New American Poets

New American Poets: Reginald Dwayne Betts

Prison

Prison the sinner's bouquet, house of shredded & torn
     Dear John letters, upended grave of names, moon
     Black kiss of a pistol's flat side, time blueborn
& threaded into a curse, Lazarus of hustlers, the picayune
Spinning into beatdowns; breath of a thief stilled
     By fluorescent lights, a system of 40 blocks,
     & empty vials, a hand full of purple cranesbills,
Memories of crates suspended from stairs, tied in knots
Around street lamps, the hours of unending push-ups,
     Wheelbarrels & walking 20s, the daughters
     Chasing their father's shadows, sons that upset
The wind with their secrets, the paraphrase of fractured,
     Scarred wings flying through smoke, each wild hour
     Of lockdown, hunger time, & the blackened flower.




From the book Shahid Reads His Own Palm published by Alice James Books. Reprinted with the permission of the author.

Introduction to the work of Reginald Dwayne Betts
Jericho Brown

As a poet, R. Dwayne Betts can be counted on for three things:

1. He is not bound up in the outlawing of subject matter. I don't know where he got the idea that his poems would be made of all his imagination and experience has to offer him every time he goes to the page. I certainly wish I knew this was an option for writing much earlier in my career. Dwayne means to take the elements of his entirety and juxtapose them until they make music. That makes me happy, even when the poems are what non-readers call "really sad." How lovely it must be for a poet to believe he has a self to hone into art rather than a self to create! Interesting, this fearlessness.


2. He is a man of metaphors. He isn't foolish enough to think he knows what anything is, so he's content with the joy of pinning his subjects down as many ways as possible, with allowing what ever he observes its own transformative life. Like Whitman, he is obsessed with litanies. Like Ali, he concerns himself with ghazals. He is married to the beginnings of things, and because he's faithful, the things never end.


3. Betts will always be a poet of potential. His worst poems are his best ones, for even in these, he reaches toward the answers to questions that will never be answered honestly in a critic's essay or a statistician's report. He loves to incriminate his own existence and the world in which he participates. Therefore, he will always have work to do, and he will never be satisfied with how well he does it. In his best work, he taps into this potential and immediately sets a higher goal.

Statement
Reginald Dwayne Betts

I contradict myself. Often. Sometimes on purpose. There are gray areas for poems that don't run from nuance and embrace neverminds; I am after those spaces. These spaces are close to the belly, the center of where the hurt and the pain brim. And where pleasure blooms.

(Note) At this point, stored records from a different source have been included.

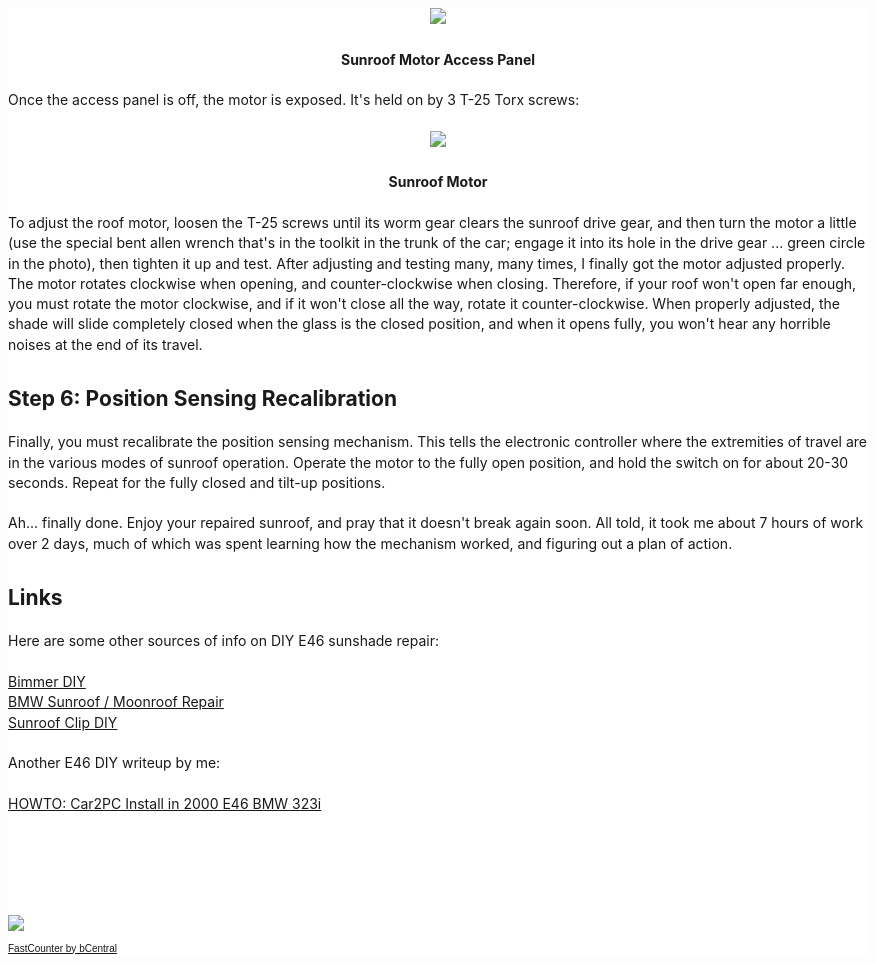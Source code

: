 <center>
<img src="accesspanel.jpg" border="0"><br><br>
<b>Sunroof Motor Access Panel</b><br><br>
</center>
Once the access panel is off, the motor is exposed.  It's held on by 3 T-25 Torx screws:<BR><BR>
<center>
<img src="sunroofmotor.jpg" border="0"><br><br>
<b>Sunroof Motor</b><br><br>
</center>
To adjust the roof motor, loosen the T-25 screws until its worm gear clears the sunroof drive gear, and then turn the motor a little (use the special bent allen wrench that's in the toolkit in the trunk of the car; engage it into its hole in the drive gear ... green circle in the photo), then tighten it up and test.  After adjusting and testing many, many times, I finally got the motor adjusted properly.  The motor rotates clockwise when opening, and counter-clockwise when closing.  Therefore, if your roof won't open far enough, you must rotate the motor clockwise, and if it won't close all the way, rotate it counter-clockwise.    When properly adjusted, the shade will slide completely closed when the glass is the closed position, and when it opens fully, you won't hear any horrible noises at the end of its travel.


<h2>Step 6:  Position Sensing Recalibration</h2>
Finally, you must recalibrate the position sensing mechanism.  This tells the electronic controller where the extremities of travel are in the various modes of sunroof operation. Operate the motor to the fully open position, and hold the switch on for about 20-30 seconds.  Repeat for the fully closed and tilt-up positions.<br><br>
Ah... finally done.  Enjoy your repaired sunroof, and pray that it doesn't break again soon.  All told, it took me about 7 hours of work over 2 days, much of which was spent learning how the mechanism worked, and figuring out a plan of action.
<H2>Links</H2>
Here are some other sources of info on DIY E46 sunshade repair:<br><br>
<a href="http://www.bimmerdiy.com/e46">Bimmer DIY</a><br>
<a href="http://www.jumboprawn.net/jesse/projs/bmw_e46_sunroof/">BMW Sunroof / Moonroof Repair</a><br>
<a href="http://www.bimmerfest.com/forums/showthread.php?t=125340">Sunroof Clip DIY</a><br><br>
Another E46 DIY writeup by me:<br><br>
<a href="http://www.geekmatica.com/modules.php?name=News&file=article&sid=23">HOWTO: Car2PC Install in 2000 E46 BMW 323i</a>
<br><br><br><br><br><br>

<a href="http://member.bcentral.com/cgi-bin/fc/fastcounter-login?3403564" target="_top">
<img border="0" src="http://fastcounter.bcentral.com/fastcounter?3403564+6807135"></a>

<br>

<font face="arial" size="1">
<a href="http://fastcounter.bcentral.com/fc-join" target="_top">FastCounter by bCentral</a></font><br>

<script src="http://www.google-analytics.com/urchin.js" type="text/javascript">
</script>
<script type="text/javascript">
_uacct = "UA-1273508-1";
urchinTracker();

</BODY>
</HTML>
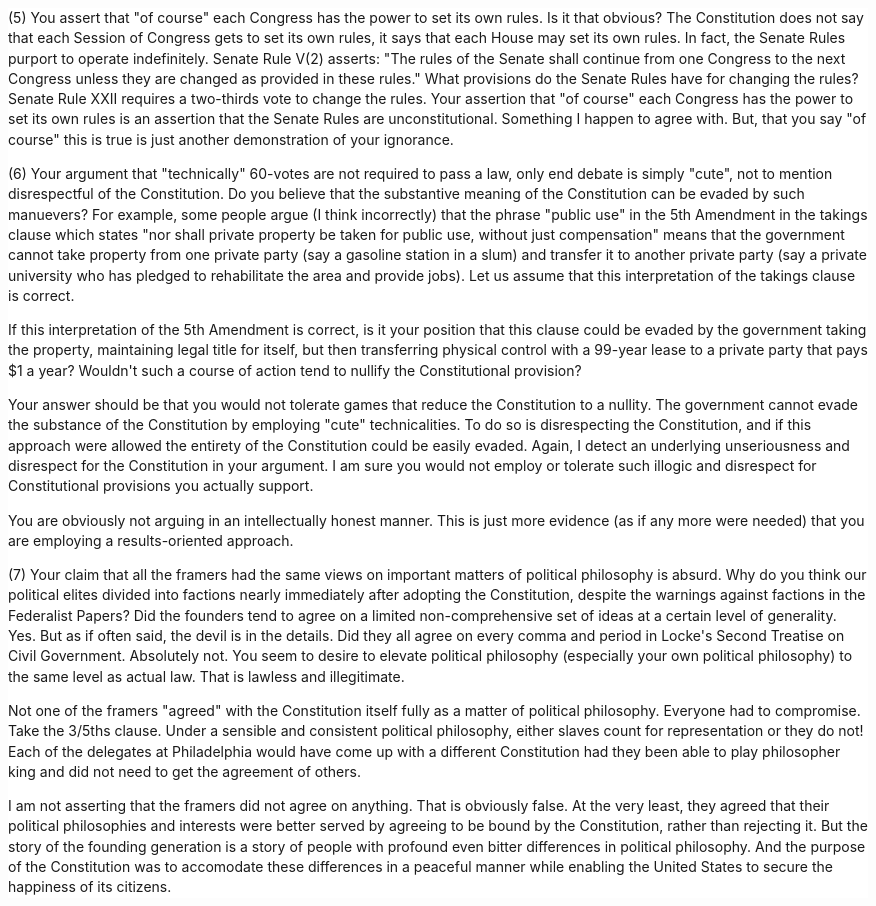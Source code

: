 (5)
You assert that "of course" each Congress has the power to set its own rules. Is it that obvious? The Constitution does not say that each Session of Congress gets to set its own rules, it says that each House may set its own rules. In fact, the Senate Rules purport to operate indefinitely. Senate Rule V(2) asserts: "The rules of the Senate shall continue from one Congress to the next Congress unless they are changed as provided in these rules." What provisions do the Senate Rules have for changing the rules? Senate Rule XXII requires a two-thirds vote to change the rules. Your assertion that "of course" each Congress has the power to set its own rules is an assertion that the Senate Rules are unconstitutional. Something I happen to agree with. But, that you say "of course" this is true is just another demonstration of your ignorance.

(6)
Your argument that "technically" 60-votes are not required to pass a law, only end debate is simply "cute", not to mention disrespectful of the Constitution. Do you believe that the substantive meaning of the Constitution can be evaded by such manuevers? For example, some people argue (I think incorrectly) that the phrase "public use" in the 5th Amendment in the takings clause which states "nor shall private property be taken for public use, without just compensation" means that the government cannot take property from one private party (say a gasoline station in a slum) and transfer it to another private party (say a private university who has pledged to rehabilitate the area and provide jobs). Let us assume that this interpretation of the takings clause is correct.

If this interpretation of the 5th Amendment is correct, is it your position that this clause could be evaded by the government taking the property, maintaining legal title for itself, but then transferring physical control with a 99-year lease to a private party that pays $1 a year? Wouldn't such a course of action tend to nullify the Constitutional provision? 

Your answer should be that you would not tolerate games that reduce the Constitution to a nullity. The government cannot evade the substance of the Constitution by employing "cute" technicalities. To do so is disrespecting the Constitution, and if this approach were allowed the entirety of the Constitution could be easily evaded. Again, I detect an underlying unseriousness and disrespect for the Constitution in your argument. I am sure you would not employ or tolerate such illogic and disrespect for Constitutional provisions you actually support.

You are obviously not arguing in an intellectually honest manner. This is just more evidence (as if any more were needed) that you are employing a results-oriented approach. 

(7)
Your claim that all the framers had the same views on important matters of political philosophy is absurd. Why do you think our political elites divided into factions nearly immediately after adopting the Constitution, despite the warnings against factions in the Federalist Papers? Did the founders tend to agree on a limited non-comprehensive set of ideas at a certain level of generality. Yes. But as if often said, the devil is in the details. Did they all agree on every comma and period in Locke's Second Treatise on Civil Government. Absolutely not. You seem to desire to elevate political philosophy (especially your own political philosophy) to the same level as actual law. That is lawless and illegitimate. 

Not one of the framers "agreed" with the Constitution itself fully as a matter of political philosophy. Everyone had to compromise. Take the 3/5ths clause. Under a sensible and consistent political philosophy, either slaves count for representation or they do not! Each of the delegates at Philadelphia would have come up with a different Constitution had they been able to play philosopher king and did not need to get the agreement of others.

I am not asserting that the framers did not agree on anything. That is obviously false. At the very least, they agreed that their political philosophies and interests were better served by agreeing to be bound by the Constitution, rather than rejecting it. But the story of the founding generation is a story of people with profound even bitter differences in political philosophy. And the purpose of the Constitution was to accomodate these differences in a peaceful manner while enabling the United States to secure the happiness of its citizens.
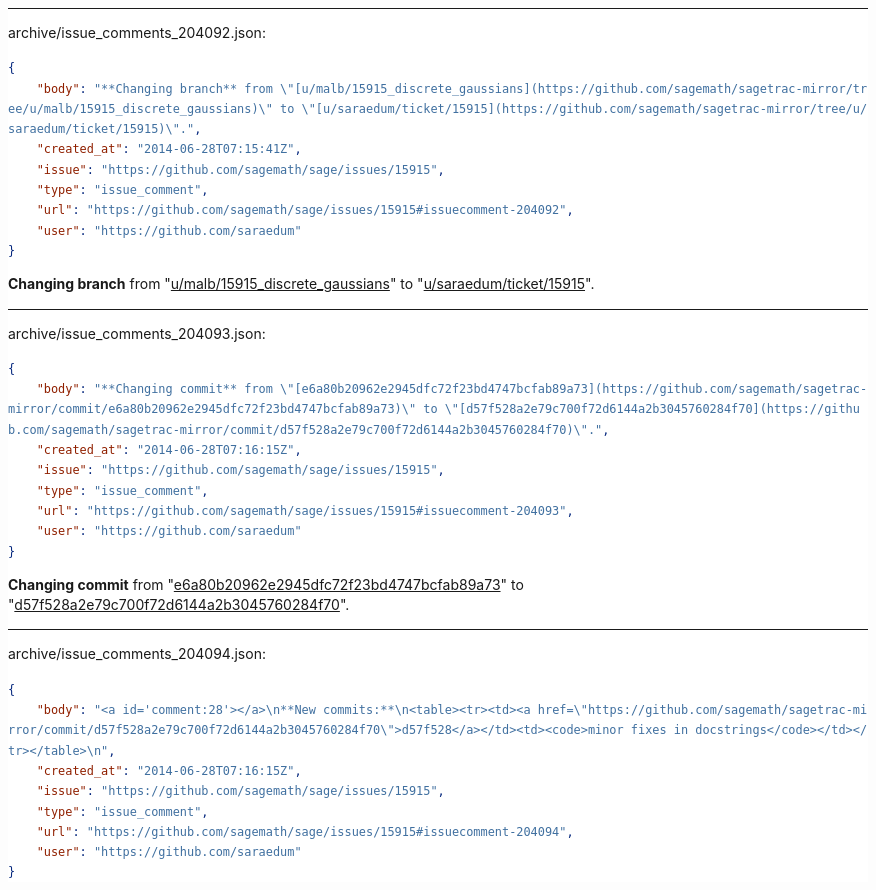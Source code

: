 

---

archive/issue_comments_204092.json:
```json
{
    "body": "**Changing branch** from \"[u/malb/15915_discrete_gaussians](https://github.com/sagemath/sagetrac-mirror/tree/u/malb/15915_discrete_gaussians)\" to \"[u/saraedum/ticket/15915](https://github.com/sagemath/sagetrac-mirror/tree/u/saraedum/ticket/15915)\".",
    "created_at": "2014-06-28T07:15:41Z",
    "issue": "https://github.com/sagemath/sage/issues/15915",
    "type": "issue_comment",
    "url": "https://github.com/sagemath/sage/issues/15915#issuecomment-204092",
    "user": "https://github.com/saraedum"
}
```

**Changing branch** from "[u/malb/15915_discrete_gaussians](https://github.com/sagemath/sagetrac-mirror/tree/u/malb/15915_discrete_gaussians)" to "[u/saraedum/ticket/15915](https://github.com/sagemath/sagetrac-mirror/tree/u/saraedum/ticket/15915)".



---

archive/issue_comments_204093.json:
```json
{
    "body": "**Changing commit** from \"[e6a80b20962e2945dfc72f23bd4747bcfab89a73](https://github.com/sagemath/sagetrac-mirror/commit/e6a80b20962e2945dfc72f23bd4747bcfab89a73)\" to \"[d57f528a2e79c700f72d6144a2b3045760284f70](https://github.com/sagemath/sagetrac-mirror/commit/d57f528a2e79c700f72d6144a2b3045760284f70)\".",
    "created_at": "2014-06-28T07:16:15Z",
    "issue": "https://github.com/sagemath/sage/issues/15915",
    "type": "issue_comment",
    "url": "https://github.com/sagemath/sage/issues/15915#issuecomment-204093",
    "user": "https://github.com/saraedum"
}
```

**Changing commit** from "[e6a80b20962e2945dfc72f23bd4747bcfab89a73](https://github.com/sagemath/sagetrac-mirror/commit/e6a80b20962e2945dfc72f23bd4747bcfab89a73)" to "[d57f528a2e79c700f72d6144a2b3045760284f70](https://github.com/sagemath/sagetrac-mirror/commit/d57f528a2e79c700f72d6144a2b3045760284f70)".



---

archive/issue_comments_204094.json:
```json
{
    "body": "<a id='comment:28'></a>\n**New commits:**\n<table><tr><td><a href=\"https://github.com/sagemath/sagetrac-mirror/commit/d57f528a2e79c700f72d6144a2b3045760284f70\">d57f528</a></td><td><code>minor fixes in docstrings</code></td></tr></table>\n",
    "created_at": "2014-06-28T07:16:15Z",
    "issue": "https://github.com/sagemath/sage/issues/15915",
    "type": "issue_comment",
    "url": "https://github.com/sagemath/sage/issues/15915#issuecomment-204094",
    "user": "https://github.com/saraedum"
}
```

I think of Etheridge Knight's "Belly Song" and how he writes, "when she opened to me/ like a flower/ but I fell on her/ like a stone." I want not to be afraid to know I've been a stone. To write poetry that admits and confronts that, in myself, in the world – and in doing so, helps make space for more petunias (such a nice sounding word, petunias). Let me put it this way, I am a poet and remember James Brown singing "a man got to go back to the crossroads before he finds himself." The belly is the only vibrant thing at the crossroads. As a writer I go there, and try to listen, try to look.

Or let me say this: In public I understand that me speaking includes my hands waving, includes bursts of laughter, includes me staring off into space while getting lost in a memory. I am certain a poem should be able to do this, should be able to approximate the range of who I am and what I imagine the world to be, with words. A poem should be able to maneuver through an emotional, physical, imagined landscape in the same manner that we maneuver. It should also be able to fail as we fail, and still in that failing say something lovely.

My biggest influence was the guy who slid Dudley Randall's The Black Poets under my cell door in solitary, then a close second would be Etheridge Knight's "Feeling Fucked Up," Nas' "It Ain't Hard To Tell," Isaiah Thomas's sixteen points-in-two-minutes-outburst, and a drawing I watched an eighteen year old kid do in the county jail. All of which is to say these things expanded and shaped my ideas of style. MCs taught me to be excited by dope lines. Hearing Nas in "It Ain't Hard To Tell" spit: "speak with criminal slang: begin like a violin, end like Leviathan," was a lecture on simile. MCs taught me juxtaposition and allusion, they taught me advocacy and the power of narrative. They also make me realize that if a rhyme can be a thing all unto itself, so, too, can poems. And they prepared me for Robert Hayden, for Shakespeare.

I want a poetics hurting to communicate, a poetics that builds bridges over chasms created when folks would have us believe our differences ruin us. I remind myself, always, to write with a harmonica player's verve. Think of it, the harp player bends notes to get at a sound the audience will recognize. So much instinct, creating a howl from the belly. Listen to Sonny Boy Williamson, to Little Walter. Their harps moan like I want my poems to moan. All emotion. All intellect. This is what the audience wants, I believe – a song that threatens to tear you apart each time it's sung. And the most important thing, always, always, is the now that it all, the poem's voodoo, the harp's funk, the MCs braveness, resonates in.